Je parie que c'est comme ça que les gens se souviendront de l'affaire !
— Ce serait donc une punition divine.
Donc le coupable serait... la réincarnation de la déesse Yashiro ?
Rika Furude ?
— AHAHAHAHAhahahahaha !
Honnêtement, je me rendais bien compte que je racontais n'importe quoi. Heureusement qu'il avait pris le parti d'en rire.
À force de l'entendre glousser, je finis par me mettre à rire aussi, un peu gêné...
— ... Tiens ?
Ouh là, ça c'est très rare...
L'inspecteur se mit à klaxonner plusieurs fois, puis il sortit le bras par la fenêtre et fit de grands signes.
Une voiture arrivait en face de nous.
Jusqu'ici, nous n'avions pas vu la moindre autre voiture.
Et nous étions, rappelons-le, au milieu d'un coin déserté depuis longtemps.

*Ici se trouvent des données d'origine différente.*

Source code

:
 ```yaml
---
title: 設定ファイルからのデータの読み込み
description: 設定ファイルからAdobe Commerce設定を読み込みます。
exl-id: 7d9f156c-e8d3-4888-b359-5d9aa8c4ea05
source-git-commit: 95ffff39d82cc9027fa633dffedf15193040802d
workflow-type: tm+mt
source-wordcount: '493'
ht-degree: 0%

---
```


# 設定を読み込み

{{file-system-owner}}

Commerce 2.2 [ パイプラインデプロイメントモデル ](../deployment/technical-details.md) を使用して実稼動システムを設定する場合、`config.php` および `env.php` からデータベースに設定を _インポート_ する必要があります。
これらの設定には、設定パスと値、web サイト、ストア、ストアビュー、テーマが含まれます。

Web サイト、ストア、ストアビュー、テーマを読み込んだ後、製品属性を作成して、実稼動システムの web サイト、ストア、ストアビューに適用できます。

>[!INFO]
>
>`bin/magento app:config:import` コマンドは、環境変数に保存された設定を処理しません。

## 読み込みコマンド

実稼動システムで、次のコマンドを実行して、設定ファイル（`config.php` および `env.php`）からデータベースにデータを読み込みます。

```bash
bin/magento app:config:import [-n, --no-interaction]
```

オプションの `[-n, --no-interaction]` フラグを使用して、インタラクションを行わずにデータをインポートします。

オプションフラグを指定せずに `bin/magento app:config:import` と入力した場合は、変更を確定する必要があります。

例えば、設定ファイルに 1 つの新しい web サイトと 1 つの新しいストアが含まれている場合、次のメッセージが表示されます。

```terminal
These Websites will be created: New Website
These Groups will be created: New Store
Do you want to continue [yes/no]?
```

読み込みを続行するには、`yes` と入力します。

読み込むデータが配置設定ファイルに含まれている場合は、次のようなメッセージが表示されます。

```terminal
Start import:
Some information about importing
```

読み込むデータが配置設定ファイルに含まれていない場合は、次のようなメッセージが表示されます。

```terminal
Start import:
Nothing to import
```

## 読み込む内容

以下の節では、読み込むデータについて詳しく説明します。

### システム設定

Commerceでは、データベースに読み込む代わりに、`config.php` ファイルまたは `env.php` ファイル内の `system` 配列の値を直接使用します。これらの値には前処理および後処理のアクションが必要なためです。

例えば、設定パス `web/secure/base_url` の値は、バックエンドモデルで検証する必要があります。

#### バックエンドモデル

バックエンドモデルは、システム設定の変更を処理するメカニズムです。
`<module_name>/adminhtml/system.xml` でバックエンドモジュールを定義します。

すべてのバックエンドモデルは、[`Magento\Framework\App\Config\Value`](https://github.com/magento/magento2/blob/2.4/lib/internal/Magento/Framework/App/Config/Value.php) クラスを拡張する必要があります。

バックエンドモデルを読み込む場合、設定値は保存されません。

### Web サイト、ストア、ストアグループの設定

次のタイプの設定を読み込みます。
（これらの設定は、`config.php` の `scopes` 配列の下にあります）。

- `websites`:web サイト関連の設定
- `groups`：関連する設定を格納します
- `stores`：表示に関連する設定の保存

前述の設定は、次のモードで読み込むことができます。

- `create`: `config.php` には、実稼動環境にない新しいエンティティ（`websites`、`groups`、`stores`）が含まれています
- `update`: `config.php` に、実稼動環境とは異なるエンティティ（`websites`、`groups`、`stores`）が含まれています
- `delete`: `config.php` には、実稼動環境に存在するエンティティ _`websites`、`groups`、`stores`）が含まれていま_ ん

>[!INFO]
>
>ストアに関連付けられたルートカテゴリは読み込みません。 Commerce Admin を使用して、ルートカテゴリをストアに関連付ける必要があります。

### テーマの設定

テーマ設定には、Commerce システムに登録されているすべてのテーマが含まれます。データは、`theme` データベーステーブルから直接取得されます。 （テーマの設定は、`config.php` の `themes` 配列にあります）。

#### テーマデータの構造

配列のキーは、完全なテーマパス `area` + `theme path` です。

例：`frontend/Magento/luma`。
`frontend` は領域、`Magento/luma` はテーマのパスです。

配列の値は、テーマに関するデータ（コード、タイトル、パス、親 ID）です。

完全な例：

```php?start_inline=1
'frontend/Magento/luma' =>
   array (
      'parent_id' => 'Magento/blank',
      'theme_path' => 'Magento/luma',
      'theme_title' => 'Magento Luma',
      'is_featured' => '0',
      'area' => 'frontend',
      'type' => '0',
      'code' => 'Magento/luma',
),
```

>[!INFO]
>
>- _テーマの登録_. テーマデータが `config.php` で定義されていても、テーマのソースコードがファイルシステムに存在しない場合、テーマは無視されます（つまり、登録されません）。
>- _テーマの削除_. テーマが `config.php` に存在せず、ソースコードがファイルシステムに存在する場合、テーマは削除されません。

De plus, l'inspecteur semblait connaître la personne qui nous croisait.
Elle répondit par un coup de klaxon, puis s'arrêta à notre niveau.
— Docteur Irie !
Bonjour !
La vitre de l'autre voiture s'ouvrit aussi, et je pus voir un jeune homme en blouse blanche.
Il avait mon âge, ou bien à peine plus.
... Enfin, c'était mon impression.
— Mais si c'est pas l'inspecteur Ôishi !
Bonjour.
Vous allez dans des endroits peu communs, dites-moi.
— Mais je vous renvoie le compliment, Docteur.
Je n'aurais jamais imaginé vous rencontrer ici,
que s'est-il passé ?
— Oh, c'est une visite chez un patient.
— Ouh là...
Une urgence ?
— Non, heureusement, ce n'était pas si grave que cela.
Je suis plutôt rassuré, d'ailleurs.
— Oui, tant que nous n'avons pas besoin de vos services, tout va bien !
Éhhéhhéhhé !
— Bon, je m'excuse,
mais si je ne rentre pas à la clinique, mes employés risquent de se mutiner et de me passer un savon.
— Ahhahaha !
C'est pas facile tous les jours d'être le chef, hein ?
Allez, faites attention à vous ! Bonne route !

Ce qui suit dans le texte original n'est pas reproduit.